Dans les premiers mois de l’invasion, les adultes se sont concentrés sur la survie et la couverture des besoins fondamentaux de leurs enfants. Leur vie est en suspens. Nous devons les aider à surmonter leurs peurs et à se relever. Nous les informons sur les organisations qui offrent l’aide spécifique dont ils ont besoin, les institutions publiques auxquelles ils doivent s’adresser pour obtenir des réponses, les endroits où chercher un logement, un emploi…

Comment s’organise l’aide aux parents ?

A travers les interactions au sein de la communauté. Nous avons de plus en plus d’exemples de collaborations, de cas où les parents interagissent et initient eux-mêmes des actions. C’est formidable. Grâce à notre mentorat, ils ont commencé à organiser des groupes d’entraide par le biais desquels ils soutiennent des personnes déplacées d’autres régions d’Ukraine.
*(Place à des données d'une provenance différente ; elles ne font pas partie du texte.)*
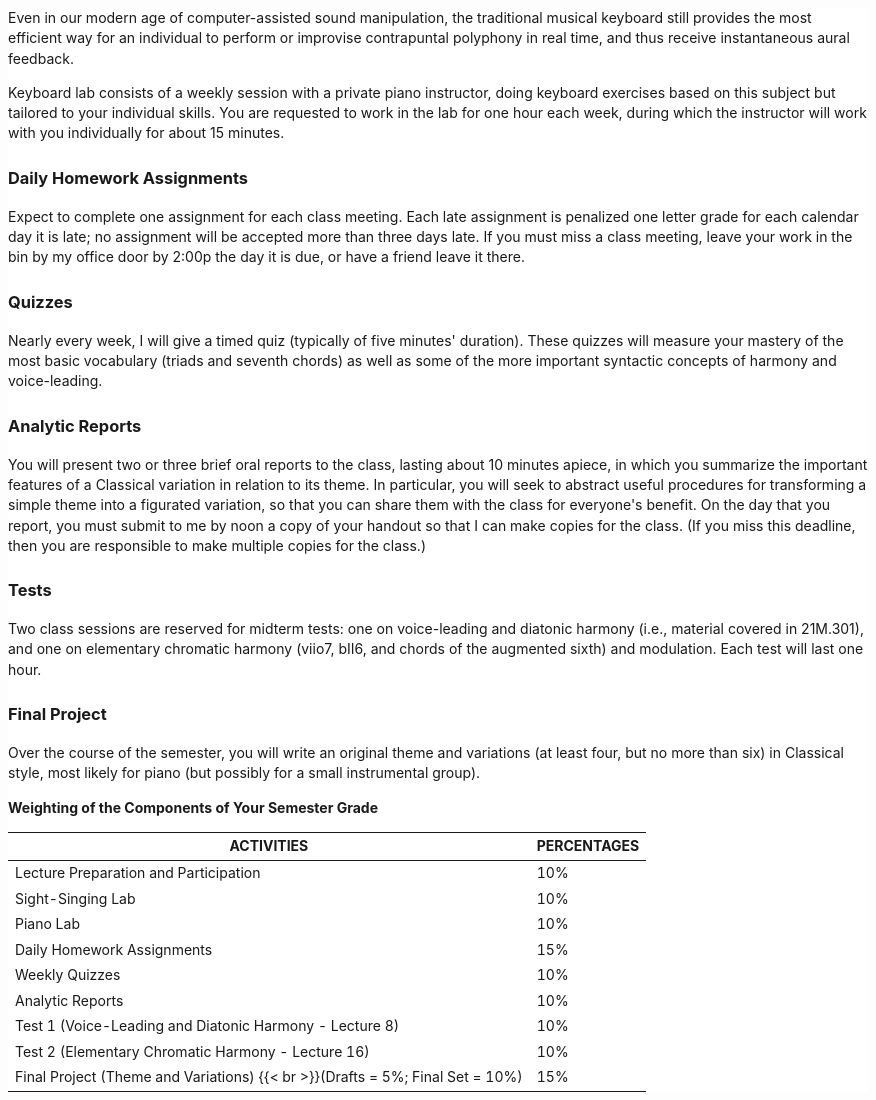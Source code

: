 Even in our modern age of computer-assisted sound manipulation, the traditional musical keyboard still provides the most efficient way for an individual to perform or improvise contrapuntal polyphony in real time, and thus receive instantaneous aural feedback.

Keyboard lab consists of a weekly session with a private piano instructor, doing keyboard exercises based on this subject but tailored to your individual skills. You are requested to work in the lab for one hour each week, during which the instructor will work with you individually for about 15 minutes.

### Daily Homework Assignments

Expect to complete one assignment for each class meeting. Each late assignment is penalized one letter grade for each calendar day it is late; no assignment will be accepted more than three days late. If you must miss a class meeting, leave your work in the bin by my office door by 2:00p the day it is due, or have a friend leave it there.

### Quizzes

Nearly every week, I will give a timed quiz (typically of five minutes' duration). These quizzes will measure your mastery of the most basic vocabulary (triads and seventh chords) as well as some of the more important syntactic concepts of harmony and voice-leading.

### Analytic Reports

You will present two or three brief oral reports to the class, lasting about 10 minutes apiece, in which you summarize the important features of a Classical variation in relation to its theme. In particular, you will seek to abstract useful procedures for transforming a simple theme into a figurated variation, so that you can share them with the class for everyone's benefit. On the day that you report, you must submit to me by noon a copy of your handout so that I can make copies for the class. (If you miss this deadline, then you are responsible to make multiple copies for the class.)

### Tests

Two class sessions are reserved for midterm tests: one on voice-leading and diatonic harmony (i.e., material covered in 21M.301), and one on elementary chromatic harmony (viio7, bII6, and chords of the augmented sixth) and modulation. Each test will last one hour.

### Final Project

Over the course of the semester, you will write an original theme and variations (at least four, but no more than six) in Classical style, most likely for piano (but possibly for a small instrumental group).

**Weighting of the Components of Your Semester Grade**

| ACTIVITIES | PERCENTAGES |
| --- | --- |
| Lecture Preparation and Participation | 10% |
| Sight-Singing Lab | 10% |
| Piano Lab | 10% |
| Daily Homework Assignments | 15% |
| Weekly Quizzes | 10% |
| Analytic Reports | 10% |
| Test 1 (Voice-Leading and Diatonic Harmony - Lecture 8) | 10% |
| Test 2 (Elementary Chromatic Harmony - Lecture 16) | 10% |
| Final Project (Theme and Variations)  {{< br >}}(Drafts = 5%; Final Set = 10%) | 15%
Les séances collectives leur donnent l’occasion d’échanger, de partager leurs points de vue et leurs problèmes communs. Cela les aide à comprendre qu’ils ne sont pas seuls. Ensemble, ils cherchent des moyens de surmonter leurs problèmes. C’est très valorisant et cela leur donne de la force.

En Pologne, une collaboratrice SOS à l’écoute d’une bénéficiaire venue d’Ukraine © Katerina Ilievska

Comment faites-vous face à la situation et au stress émotionnel ?

Mes collègues et moi-même sommes encadrés et bénéficions d’interventions individuelles et collectives de la part de professionnels. Nous nous soutenons mutuellement, échangeons, partageons des cas difficiles. Nous avons aussi des activités de gestion du stress qui nous aident à nous déconnecter un peu. Ces activités sont nécessaires pour avoir la force de continuer à aider les enfants et les familles.